Em dias de agora, a grande empresa do crime, já se torna a maior empregadora nacional, com alcance “offshore”. Governos parecem não se importarem   com malfeitores e ainda gastarem milhões do tesouro público, para levar miséria com crueldade a também milhões de seres humanos, sempre alardeando que paus e córregos estarão “protegidos”.

É de se perguntar, a bem de que ou de quem tais interesses obscuros e desconhecidos? Não sendo bastante simples alegações divulgadas, sem comprovação alguma, de estarem a fazer bem a uma “anônima humanidade”.

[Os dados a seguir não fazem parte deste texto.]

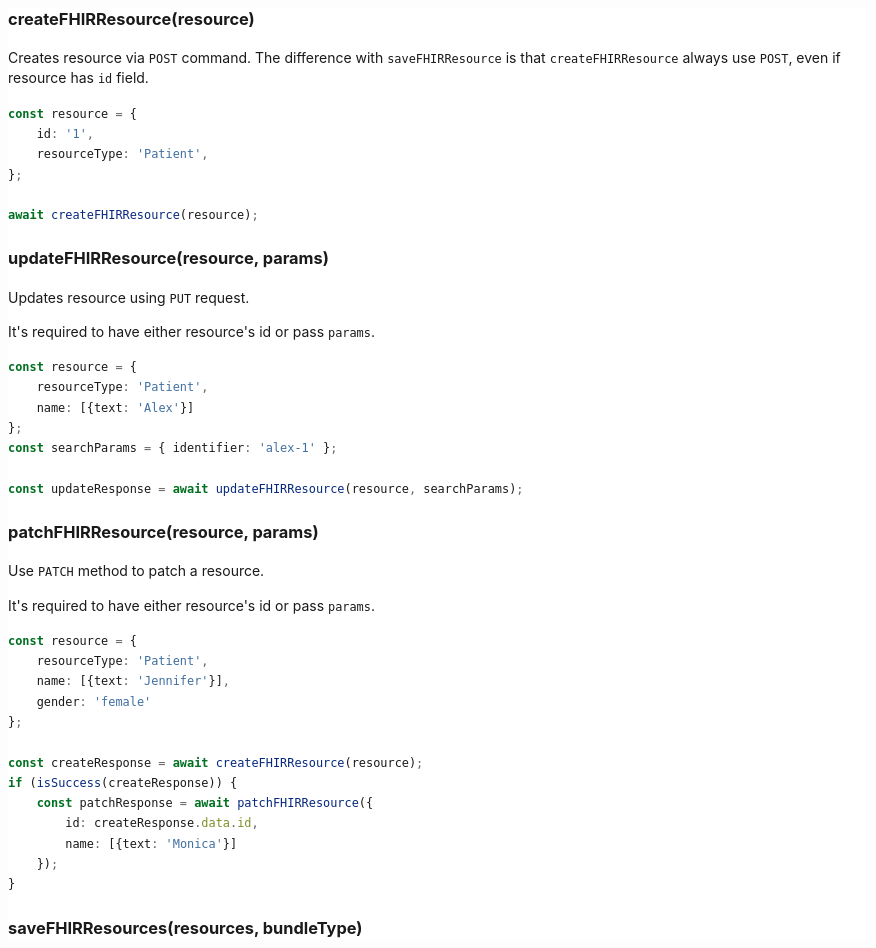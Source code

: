### createFHIRResource(resource)

Creates resource via `POST` command.
The difference with `saveFHIRResource` is that `createFHIRResource` always use `POST`, even if resource has `id` field.

```TypeScript
const resource = {
    id: '1',
    resourceType: 'Patient',
};

await createFHIRResource(resource);
```

### updateFHIRResource(resource, params)

Updates resource using `PUT` request.

It's required to have either resource's id or pass `params`.

```TypeScript
const resource = {
    resourceType: 'Patient',
    name: [{text: 'Alex'}]
};
const searchParams = { identifier: 'alex-1' };

const updateResponse = await updateFHIRResource(resource, searchParams);
```

### patchFHIRResource(resource, params)

Use `PATCH` method to patch a resource.

It's required to have either resource's id or pass `params`.

```TypeScript
const resource = {
    resourceType: 'Patient',
    name: [{text: 'Jennifer'}],
    gender: 'female'
};

const createResponse = await createFHIRResource(resource);
if (isSuccess(createResponse)) {
    const patchResponse = await patchFHIRResource({
        id: createResponse.data.id,
        name: [{text: 'Monica'}]
    });
}
```

### saveFHIRResources(resources, bundleType)
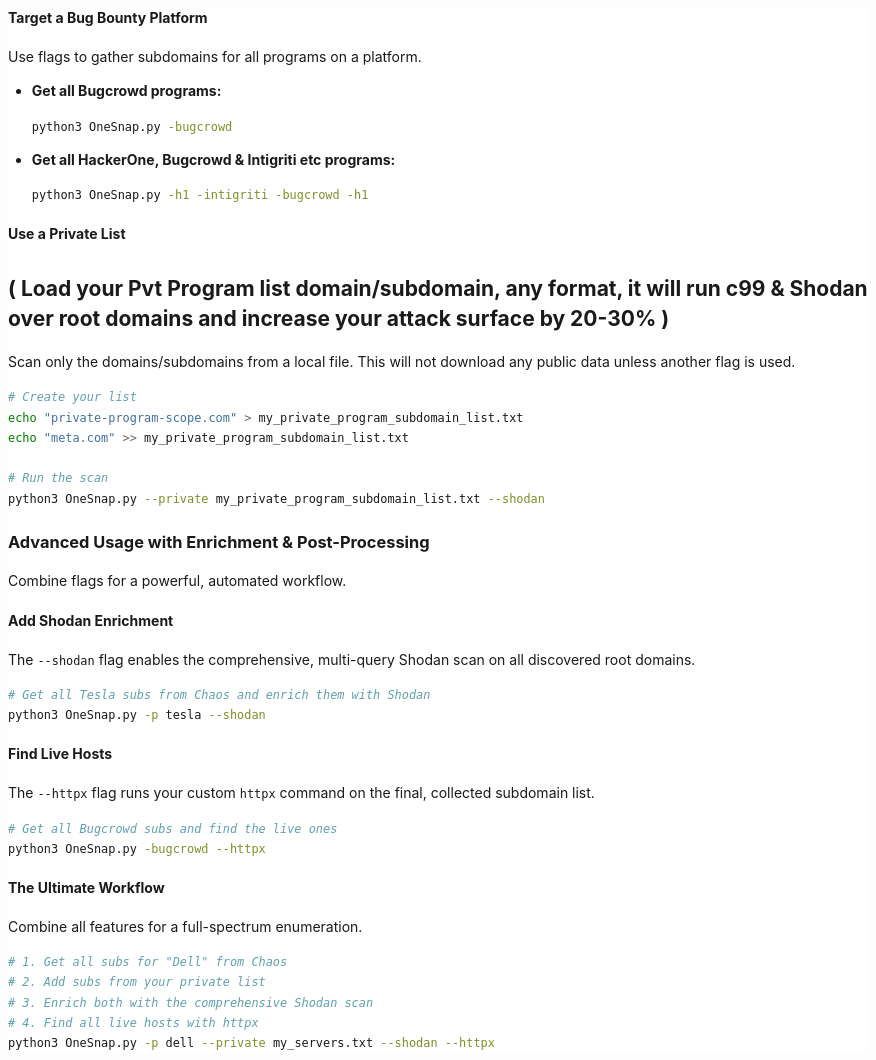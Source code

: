 
#### Target a Bug Bounty Platform
Use flags to gather subdomains for all programs on a platform.

*   **Get all Bugcrowd programs:**
    ```bash
    python3 OneSnap.py -bugcrowd
    ```
*   **Get all HackerOne, Bugcrowd & Intigriti etc programs:**
    ```bash
    python3 OneSnap.py -h1 -intigriti -bugcrowd -h1
    ```

#### Use a Private List 

## ( Load your Pvt Program list domain/subdomain, any format, it will run c99 & Shodan over root domains and increase your attack surface by 20-30% )

Scan only the domains/subdomains from a local file. This will not download any public data unless another flag is used.

```bash
# Create your list
echo "private-program-scope.com" > my_private_program_subdomain_list.txt
echo "meta.com" >> my_private_program_subdomain_list.txt

# Run the scan
python3 OneSnap.py --private my_private_program_subdomain_list.txt --shodan
```

### **Advanced Usage with Enrichment & Post-Processing**

Combine flags for a powerful, automated workflow.

#### Add Shodan Enrichment
The `--shodan` flag enables the comprehensive, multi-query Shodan scan on all discovered root domains.

```bash
# Get all Tesla subs from Chaos and enrich them with Shodan
python3 OneSnap.py -p tesla --shodan
```

#### Find Live Hosts
The `--httpx` flag runs your custom `httpx` command on the final, collected subdomain list.

```bash
# Get all Bugcrowd subs and find the live ones
python3 OneSnap.py -bugcrowd --httpx
```

#### The Ultimate Workflow
Combine all features for a full-spectrum enumeration.
```bash
# 1. Get all subs for "Dell" from Chaos
# 2. Add subs from your private list
# 3. Enrich both with the comprehensive Shodan scan
# 4. Find all live hosts with httpx
python3 OneSnap.py -p dell --private my_servers.txt --shodan --httpx
```
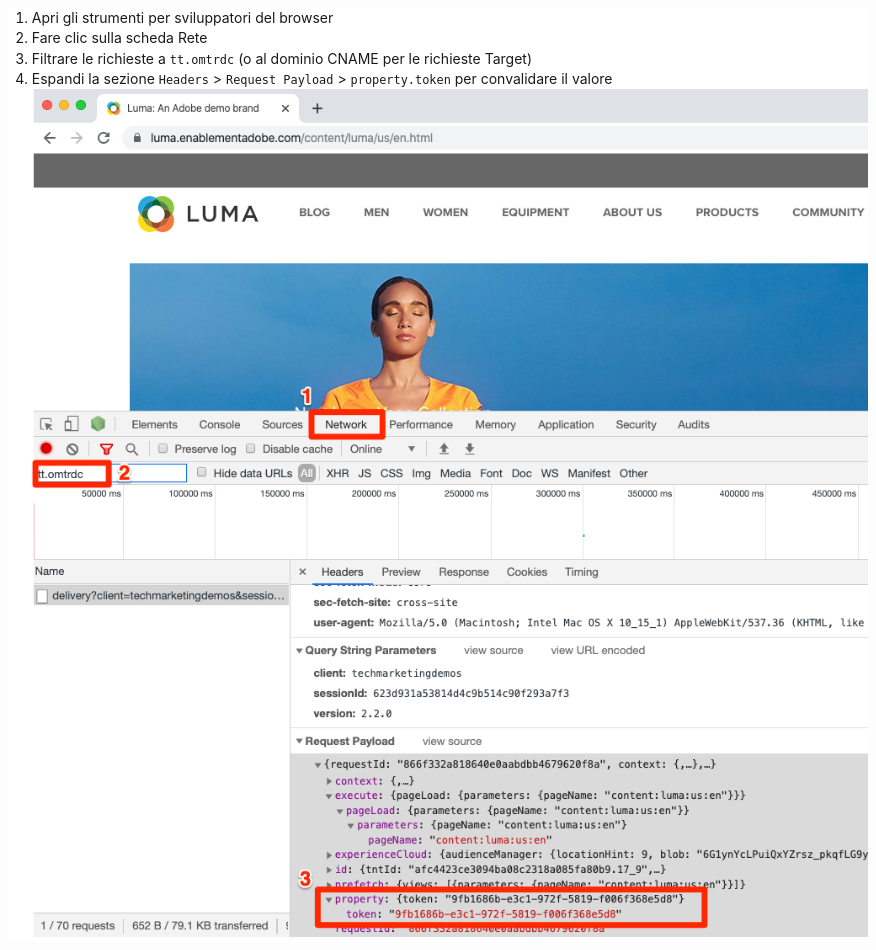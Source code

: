 1. Apri gli strumenti per sviluppatori del browser
1. Fare clic sulla scheda Rete
1. Filtrare le richieste a `tt.omtrdc` (o al dominio CNAME per le richieste Target)
1. Espandi la sezione `Headers` &gt; `Request Payload` &gt; `property.token` per convalidare il valore
   ![Il token proprietà deve essere visibile come parametro at_property in ogni richiesta](images/target-debugger-atProperty-browser.png)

Na Amazônia, terra de ninguém, se semeia a impunidade da autoridade armada e se sucumbe a Justiça, deixando de existir a valiosa senha do cidadão do direito à defesa e do trânsito em julgado. Um perfeito canteiro a brotar malfeitores.

Inveja, sim inveja e frustração do que poderia ter sido, para melhor adequação a este novo e desrespeitoso caráter nacional. Companheiros e agentes do bem que com todos nós conviveram, sabem e são convictos, que seríamos até bem superiores ao “cartelzinho” do vizinho. 

Não lamento que nossa criação, moral e de vida no passado não tenham permitido e pior, continua a não consentir que tomemos tais veredas.

No entretanto, quem sabe, se por bons ou maus espíritos, ou por todos, pudéssemos acreditar que havendo reencarnação, teríamos esperanças e chances mínimas em sermos simpáticos malvados como Dom Escobar.

Belo Horizonte/Macapá

*Jose Altino Machado é jornalista

 Nota: “De tanto ver triunfar as nulidades, de tanto ver prosperar a desonra, de tanto ver agigantarem-se os poderes nas mãos dos maus, o homem chega a desanimar da virtude, a rir-se da honra, a ter vergonha de ser honesto”. Rui Barbosa.